The problem>
Which of the lines below contain the string "fine"? Pull each one out of the data.

--- Available data ---

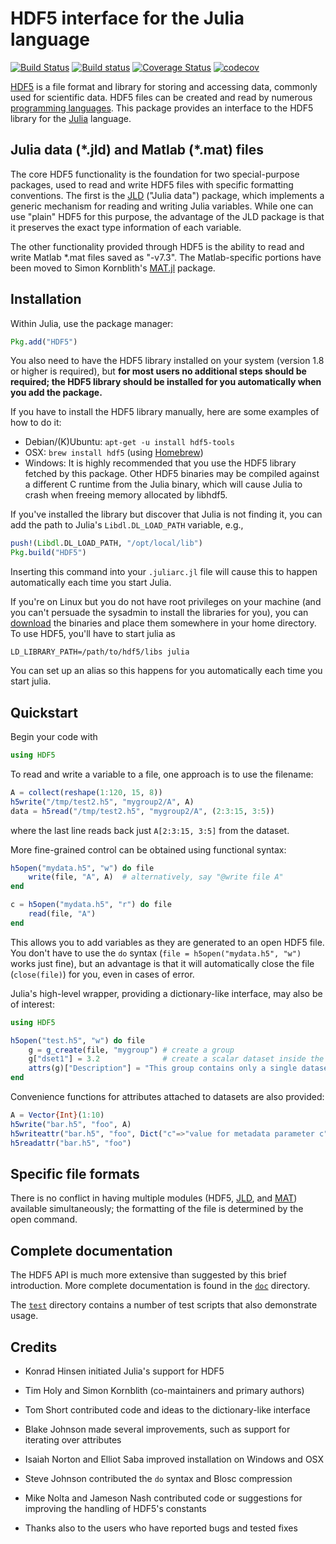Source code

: # HDF5 interface for the Julia language

[![Build Status](https://travis-ci.org/JuliaIO/HDF5.jl.svg?branch=master)](https://travis-ci.org/JuliaIO/HDF5.jl) [![Build status](https://ci.appveyor.com/api/projects/status/4iagqqiqqo36sika/branch/master?svg=true)](https://ci.appveyor.com/project/musm/hdf5-jl/branch/master)
[![Coverage Status](https://coveralls.io/repos/github/JuliaIO/HDF5.jl/badge.svg?branch=master)](https://coveralls.io/github/JuliaIO/HDF5.jl?branch=master)
[![codecov](https://codecov.io/gh/JuliaIO/HDF5.jl/branch/master/graph/badge.svg)](https://codecov.io/gh/JuliaIO/HDF5.jl)

[HDF5][HDF5] is a file format and library for storing and accessing
data, commonly used for scientific data. HDF5 files can be created and
read by numerous [programming
languages](http://www.hdfgroup.org/tools5desc.html).  This package
provides an interface to the HDF5 library for the
[Julia][Julia] language.

## Julia data (\*.jld) and Matlab (\*.mat) files

The core HDF5 functionality is the foundation for two special-purpose
packages, used to read and write HDF5 files with specific formatting
conventions. The first is the
[JLD](https://github.com/JuliaIO/JLD.jl) ("Julia data") package,
which implements a generic mechanism for reading and writing Julia
variables. While one can use "plain" HDF5 for this purpose, the
advantage of the JLD package is that it preserves the exact type
information of each variable.

The other functionality provided through HDF5 is the ability to read
and write Matlab \*.mat files saved as "-v7.3". The Matlab-specific
portions have been moved to Simon Kornblith's
[MAT.jl](https://github.com/simonster/MAT.jl) package.

## Installation

Within Julia, use the package manager:
```julia
Pkg.add("HDF5")
```

You also need to have the HDF5 library installed on your
system (version 1.8 or higher is required), but **for most users
no additional steps should be required; the HDF5 library should be
installed for you automatically when you add the package.**

If you have to install the HDF5 library manually, here are some examples of
how to do it:

- Debian/(K)Ubuntu: `apt-get -u install hdf5-tools`
- OSX: `brew install hdf5` (using [Homebrew](http://brew.sh))
- Windows: It is highly recommended that you use the HDF5 library
  fetched by this package. Other HDF5 binaries may be compiled against
  a different C runtime from the Julia binary, which will cause
  Julia to crash when freeing memory allocated by libhdf5.

If you've installed the library but discover that Julia is not finding
it, you can add the path to Julia's `Libdl.DL_LOAD_PATH` variable, e.g.,
```julia
push!(Libdl.DL_LOAD_PATH, "/opt/local/lib")
Pkg.build("HDF5")
```
Inserting this command into your `.juliarc.jl` file will cause this to
happen automatically each time you start Julia.

If you're on Linux but you do not have root privileges on your machine (and
you can't persuade the sysadmin to install the libraries for you), you can [download](http://www.hdfgroup.org/HDF5/release/obtain5.html) the
binaries and place them somewhere in your home directory. To use HDF5,
you'll have to start julia as
```
LD_LIBRARY_PATH=/path/to/hdf5/libs julia
```
You can set up an alias so this happens for you automatically each time
you start julia.

## Quickstart

Begin your code with

```julia
using HDF5
```

To read and write a variable to a file, one approach is to use the filename:
```julia
A = collect(reshape(1:120, 15, 8))
h5write("/tmp/test2.h5", "mygroup2/A", A)
data = h5read("/tmp/test2.h5", "mygroup2/A", (2:3:15, 3:5))
```
where the last line reads back just `A[2:3:15, 3:5]` from the dataset.

More fine-grained control can be obtained using functional syntax:

```julia
h5open("mydata.h5", "w") do file
    write(file, "A", A)  # alternatively, say "@write file A"
end

c = h5open("mydata.h5", "r") do file
    read(file, "A")
end
```
This allows you to add variables as they are generated to an open HDF5 file.
You don't have to use the `do` syntax (`file = h5open("mydata.h5", "w")` works
just fine), but an advantage is that it will automatically close the file (`close(file)`)
for you, even in cases of error.

Julia's high-level wrapper, providing a dictionary-like interface, may
also be of interest:

```julia
using HDF5

h5open("test.h5", "w") do file
    g = g_create(file, "mygroup") # create a group
    g["dset1"] = 3.2              # create a scalar dataset inside the group
    attrs(g)["Description"] = "This group contains only a single dataset" # an attribute
end
```

Convenience functions for attributes attached to datasets are also provided:

```julia
A = Vector{Int}(1:10)
h5write("bar.h5", "foo", A)
h5writeattr("bar.h5", "foo", Dict("c"=>"value for metadata parameter c","d"=>"metadata d"))
h5readattr("bar.h5", "foo")
```


## Specific file formats

There is no conflict in having multiple modules (HDF5, [JLD](https://github.com/JuliaIO/JLD.jl), and
[MAT](https://github.com/simonster/MAT.jl)) available simultaneously;
the formatting of the file is determined by the open command.

## Complete documentation

The HDF5 API is much more extensive than suggested by this brief
introduction.  More complete documentation is found in the
[`doc`](doc/) directory.

The [`test`](test/) directory contains a number of test scripts that also
demonstrate usage.

## Credits

- Konrad Hinsen initiated Julia's support for HDF5

- Tim Holy and Simon Kornblith (co-maintainers and primary authors)

- Tom Short contributed code and ideas to the dictionary-like
  interface

- Blake Johnson made several improvements, such as support for
  iterating over attributes

- Isaiah Norton and Elliot Saba improved installation on Windows and OSX

- Steve Johnson contributed the `do` syntax and Blosc compression

- Mike Nolta and Jameson Nash contributed code or suggestions for
  improving the handling of HDF5's constants

- Thanks also to the users who have reported bugs and tested fixes


[Julia]: http://julialang.org "Julia"
[HDF5]: http://www.hdfgroup.org/HDF5/ "HDF5"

---

Final answer>
More fine-grained control can be obtained using functional syntax:
just fine), but an advantage is that it will automatically close the file (`close(file)`)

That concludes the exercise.